Collected data:
━━━━

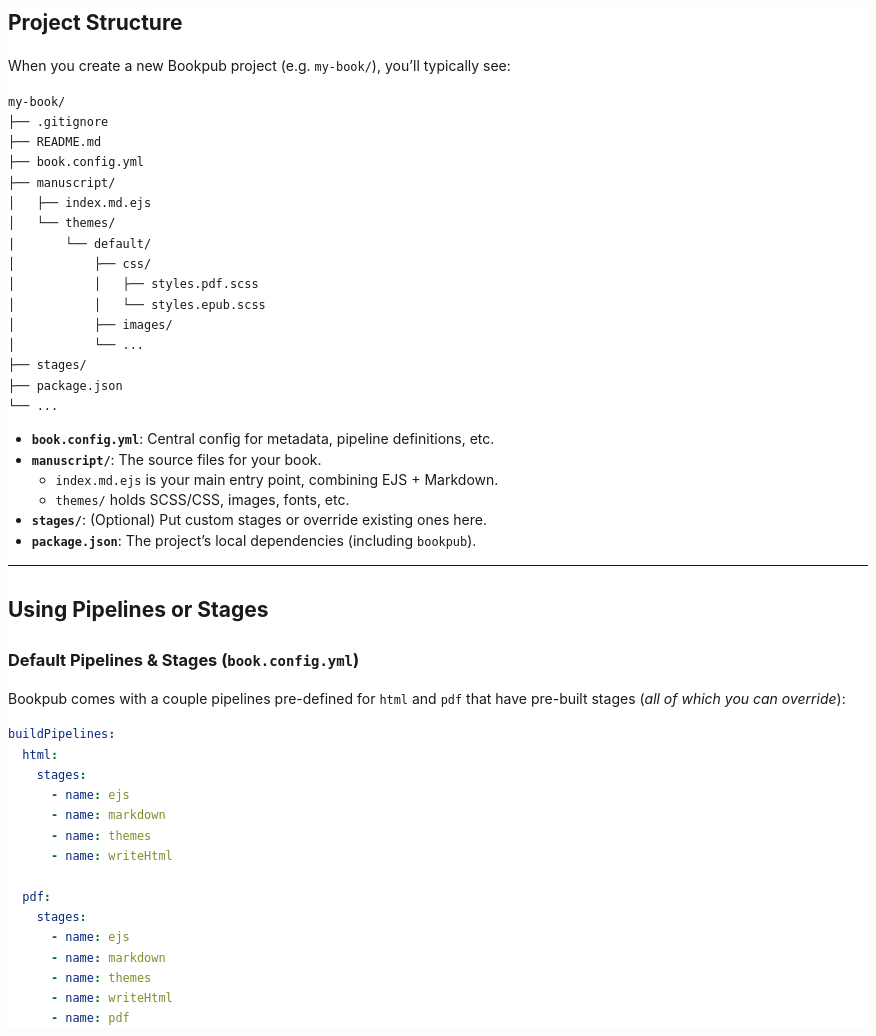 ## Project Structure

When you create a new Bookpub project (e.g. `my-book/`), you’ll typically see:

```
my-book/
├── .gitignore
├── README.md
├── book.config.yml
├── manuscript/
│   ├── index.md.ejs
│   └── themes/
|       └── default/
│           ├── css/
│           │   ├── styles.pdf.scss
│           │   └── styles.epub.scss
│           ├── images/
│           └── ...
├── stages/
├── package.json
└── ...
```

- **`book.config.yml`**: Central config for metadata, pipeline definitions, etc.
- **`manuscript/`**: The source files for your book.  
  - `index.md.ejs` is your main entry point, combining EJS + Markdown.  
  - `themes/` holds SCSS/CSS, images, fonts, etc.
- **`stages/`**: (Optional) Put custom stages or override existing ones here.  
- **`package.json`**: The project’s local dependencies (including `bookpub`).

---

## Using Pipelines or Stages

### Default Pipelines & Stages (`book.config.yml`)

Bookpub comes with a couple pipelines pre-defined for `html` and `pdf` that have pre-built stages (_all of which you can override_):

```yaml
buildPipelines:
  html:
    stages:
      - name: ejs
      - name: markdown
      - name: themes
      - name: writeHtml

  pdf:
    stages:
      - name: ejs
      - name: markdown
      - name: themes
      - name: writeHtml
      - name: pdf
```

━━━━

**Work item:**
List each line of the records that holds the string "themes".

**Problem solution:**
│   └── themes/
  - `themes/` holds SCSS/CSS, images, fonts, etc.
      - name: themes
      - name: themes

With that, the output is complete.